26 April, 2026.Syria.58 sources

Key Takeaways

  • Syrian authorities arrested Amjad Yousef, the main suspect in the 2013 Tadamon massacre.
  • The 2013 Tadamon massacre in Damascus left at least 41 people dead.
  • Arrest follows identification of him as an Assad-era security officer.

Arrest in Hama

Syrian authorities arrested Amjad Yousef, described as the main suspect in the 2013 Tadamon massacre in Damascus, and the arrest took place in the central province of Hama where he had been hiding.

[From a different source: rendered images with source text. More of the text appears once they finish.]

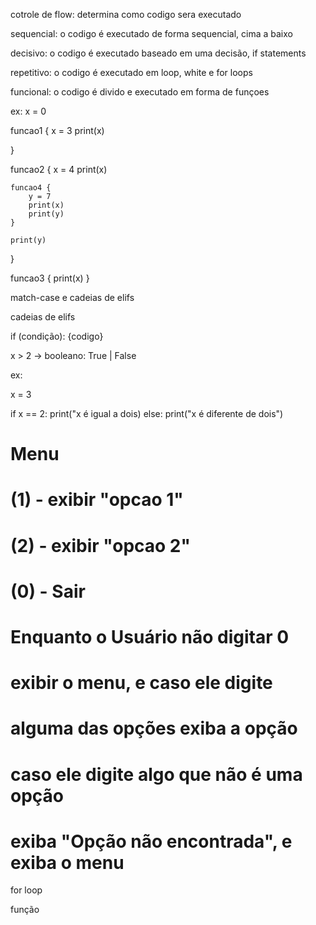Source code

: cotrole de flow: determina como codigo sera executado

sequencial:
o codigo é executado de forma sequencial, cima a baixo

decisivo:
o codigo é executado baseado em uma decisão,
if statements

repetitivo:
o codigo é executado em loop, white e for loops

funcional:
o codigo é divido e executado em forma de funçoes 

ex:
x = 0

funcao1 {
    x = 3
    print(x)

}

funcao2 {
    x = 4
    print(x)

    funcao4 {
        y = 7
        print(x)
        print(y)
    }

    print(y)
}

funcao3 {
    print(x)
}

match-case e cadeias de elifs

cadeias de elifs  

if (condição):
    {codigo}

x > 2 -> booleano: True | False

ex:

x = 3

if x == 2:
   print("x é igual a dois)
else:
   print("x é diferente de dois")

#   Menu
#       (1) - exibir "opcao 1"
#       (2) - exibir "opcao 2"
#       (0) - Sair
#
#   Enquanto o Usuário não digitar 0
#   exibir o menu, e caso ele digite
#   alguma das opções exiba a opção
#
#   caso ele digite algo que não é uma opção
#   exiba "Opção não encontrada", e exiba o menu 

for loop


função



















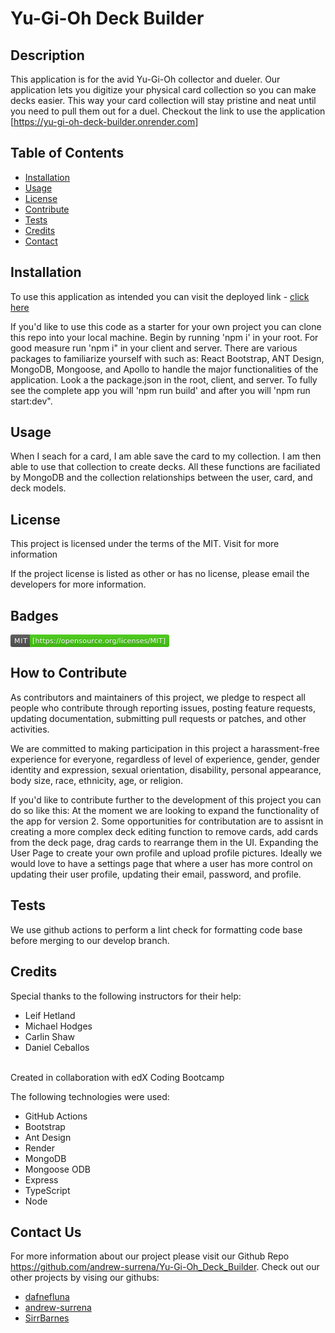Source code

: # Yu-Gi-Oh Deck Builder

## Description

This application is for the avid Yu-Gi-Oh collector and dueler. Our application lets you digitize your physical card collection so you can make decks easier. This way your card collection will stay pristine and neat until you need to pull them out for a duel. Checkout the link to use the application [https://yu-gi-oh-deck-builder.onrender.com]

## Table of Contents

- [Installation](#installation)
- [Usage](#usage)
- [License](#license)
- [Contribute](#how-to-contribute)
- [Tests](#tests)
- [Credits](#credits)
- [Contact](#contact-us)

## Installation

To use this application as intended you can visit the deployed link - [click here](https://yu-gi-oh-deck-builder.onrender.com) 

If you'd like to use this code as a starter for your own project you can clone this repo into your local machine. Begin by running 'npm i' in your root. For good measure run 'npm i" in your client and server. There are various packages to familiarize yourself with such as: React Bootstrap, ANT Design, MongoDB, Mongoose, and Apollo to handle the major functionalities of the application. Look a the package.json in the root, client, and server. To fully see the complete app you will 'npm run build' and after you will 'npm run start:dev".

## Usage

 When I seach for a card, I am able save the card to my collection. I am then able to use that collection to create decks. All these functions are faciliated by MongoDB and the collection relationships between the user, card, and deck models.

## License

This project is licensed under the terms of the MIT. Visit  for more information

If the project license is listed as other or has no license, please email the developers for more information.

## Badges

<svg xmlns="http://www.w3.org/2000/svg" xmlns:xlink="http://www.w3.org/1999/xlink" width="254" height="20" role="img" aria-label="MIT: [https://opensource.org/licenses/MIT]"><title>MIT: [https://opensource.org/licenses/MIT]</title><linearGradient id="s" x2="0" y2="100%"><stop offset="0" stop-color="#bbb" stop-opacity=".1"/><stop offset="1" stop-opacity=".1"/></linearGradient><clipPath id="r"><rect width="254" height="20" rx="3" fill="#fff"/></clipPath><g clip-path="url(#r)"><rect width="31" height="20" fill="#555"/><rect x="31" width="223" height="20" fill="#4c1"/><rect width="254" height="20" fill="url(#s)"/></g><g fill="#fff" text-anchor="middle" font-family="Verdana,Geneva,DejaVu Sans,sans-serif" text-rendering="geometricPrecision" font-size="110"><text aria-hidden="true" x="165" y="150" fill="#010101" fill-opacity=".3" transform="scale(.1)" textLength="210">MIT</text><text x="165" y="140" transform="scale(.1)" fill="#fff" textLength="210">MIT</text><text aria-hidden="true" x="1415" y="150" fill="#010101" fill-opacity=".3" transform="scale(.1)" textLength="2130">[https://opensource.org/licenses/MIT]</text><text x="1415" y="140" transform="scale(.1)" fill="#fff" textLength="2130">[https://opensource.org/licenses/MIT]</text></g></svg>

## How to Contribute

As contributors and maintainers of this project, we pledge to respect all people who contribute through reporting issues, posting feature requests, updating documentation, submitting pull requests or patches, and other activities.

We are committed to making participation in this project a harassment-free experience for everyone, regardless of level of experience, gender, gender identity and expression, sexual orientation, disability, personal appearance, body size, race, ethnicity, age, or religion.

If you'd like to contribute further to the development of this project you can do so like this:
At the moment we are looking to expand the functionality of the app for version 2. Some opportunities for contributation are to assisnt in creating a more complex deck editing function to remove cards, add cards from the deck page, drag cards to rearrange them in the UI. Expanding the User Page to create your own profile and upload profile pictures. Ideally we would love to have a settings page that where a user has more control on updating their user profile, updating their email, password, and profile.

## Tests

We use github actions to perform a lint check for formatting code base before merging to our develop branch.

## Credits

Special thanks to the following instructors for their help:
* Leif Hetland
* Michael Hodges
* Carlin Shaw
* Daniel Ceballos

<br/>Created in collaboration with edX Coding Bootcamp

The following technologies were used:
* GitHub Actions
* Bootstrap
* Ant Design
* Render
* MongoDB
* Mongoose ODB
* Express
* TypeScript
* Node

## Contact Us

For more information about our project please visit our Github Repo <https://github.com/andrew-surrena/Yu-Gi-Oh_Deck_Builder>. Check out our other projects by vising our githubs:
* [dafnefluna](https://github.com/dafnefluna)
* [andrew-surrena](https://github.com/andrew-surrena)
* [SirrBarnes](https://github.com/SirrBarnes)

Al Jazeera reported that the arrest in Hama sparked celebrations across Syria, while CBC said the Interior Ministry announced that Yousef was arrested in the central province of Hama and posted a photo of him in a striped prison uniform.

Image from Akhbaar al-Ghad
Akhbaar al-GhadAkhbaar al-Ghad

CBC further tied the arrest to a leaked video from four years ago that purportedly showed Yousef and his comrades fatally shooting dozens of people during the country’s civil war.

Al Jazeera said the arrest was in connection with a massacre in Damascus where at least 41 people were killed and put in a mass grave.

The CBC account placed the massacre in Tadamon, a suburb of Damascus near the Palestinian refugee camp of Yarmouk, and described it as a front line for much of the war between government forces and opposition fighters.

Mont Carlo International said the Interior Minister of the Syrian Interim Government, Anas al-Khatib, stated on X that “The criminal Amjad Youssef, the primary accused in the Tadamon massacre, is now in our grasp after a tightly executed security operation.”

In a separate framing, Al-Arabiya TV’s Damascus-based correspondent Omar Al-Shaikh Ibrahim said the arrest prompted celebration in Damascus and other parts of Syria, with the correspondent describing it as a “happy day” for Syrians and victims’ families.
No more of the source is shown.